On 08/06/12 19:00, Lars Aronsson wrote:
One problem is that I can't see which namespaces are "content" namespaces in any of the database dumps. I can only see this from the API, http://en.wikipedia.org/w/api.php?action=query&meta=siteinfo&siprop=...
The API only provides the current value, which can change over time. I can't get the value that was in effect when the database dump was generated.
That's not a problem. You can process anold dump with current contentness values.
What could have changed? * Namespace wasn't listed as content, but it is now. As the content of a namespace will be of the same kind, it was a bug that it wasn't flagged as content, so it's right to use the newer value.
* Namespace didn't exist before, it was added as content. No problem, a missing namespace doesn't affect results either way it's marked.
* Namespace was listed as content, but now it isn't. Wouldn't happen, unless it was a shortly-lived config typo. Still, it's better to use newer data.
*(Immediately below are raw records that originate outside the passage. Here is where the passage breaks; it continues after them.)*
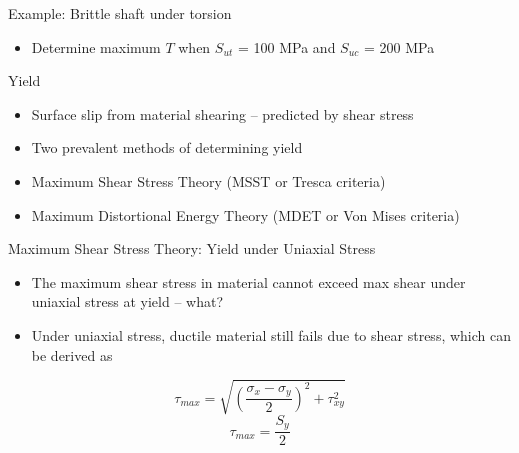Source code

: \documentclass[10pt, svgnames]{beamer}
\begin{document}
\begin{frame}[label={sec:org7bfa2ad}]{Example: Brittle shaft under torsion}

\begin{itemize}
\item Determine maximum \(T\) when \(S_{ut}\) = 100 MPa and \(S_{uc}\) = 200 MPa
\end{itemize}
\end{frame}


\begin{frame}[label={sec:org589a043}]{Yield}
\begin{itemize}
\item Surface slip from material shearing -- predicted by shear stress
\item Two prevalent methods of determining yield
\item Maximum Shear Stress Theory (MSST or Tresca criteria)
\item Maximum Distortional Energy Theory (MDET or Von Mises criteria)
\end{itemize}
\end{frame}

\begin{frame}[label={sec:orgc59499a}]{Maximum Shear Stress Theory: Yield under Uniaxial Stress}
\begin{itemize}
\item The maximum shear stress in material cannot exceed max shear under uniaxial stress at yield -- what?
\item Under uniaxial stress, ductile material still fails due to shear stress, which can be derived as
\end{itemize}

$$\tau_{max} = \sqrt{\left(\frac{\sigma_x-\sigma_y}{2}\right)^2+\tau_{xy}^2}$$
$$\tau_{max} = \frac{S_y}{2}$$
\end{frame}
\end{document}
You should of course store the ns you treated as content with the filtered external link, but you're generating that file.
The biggest problem may be if many pages with external links in a pseudo-namespace moved to a real non-content namespace, as that would be detected as a lose of those links (because they shouldn't have been there).
Another problem is that I want to count links that I find in the File: (ns=6)
There's usually no content there (license templates, fair use rationales...). Given that you won't be correctly computing the external links from transcluded commons inmages, I wouldn't count it (except for commons, where images are the content).
and Portal: (mostly ns=100) namespaces,
I think these could be argued both ways. Do you see many externallinks from portal pages? I think they should list pages in the current wiki, so I wouldn't expect external links there.
but these aren't marked as content namespaces by the API. Shouldn't they be?
Is anybody else doing similar things? Do you have opinions on what should count as content?
Should I submit my script (300 lines of Perl) somewhere?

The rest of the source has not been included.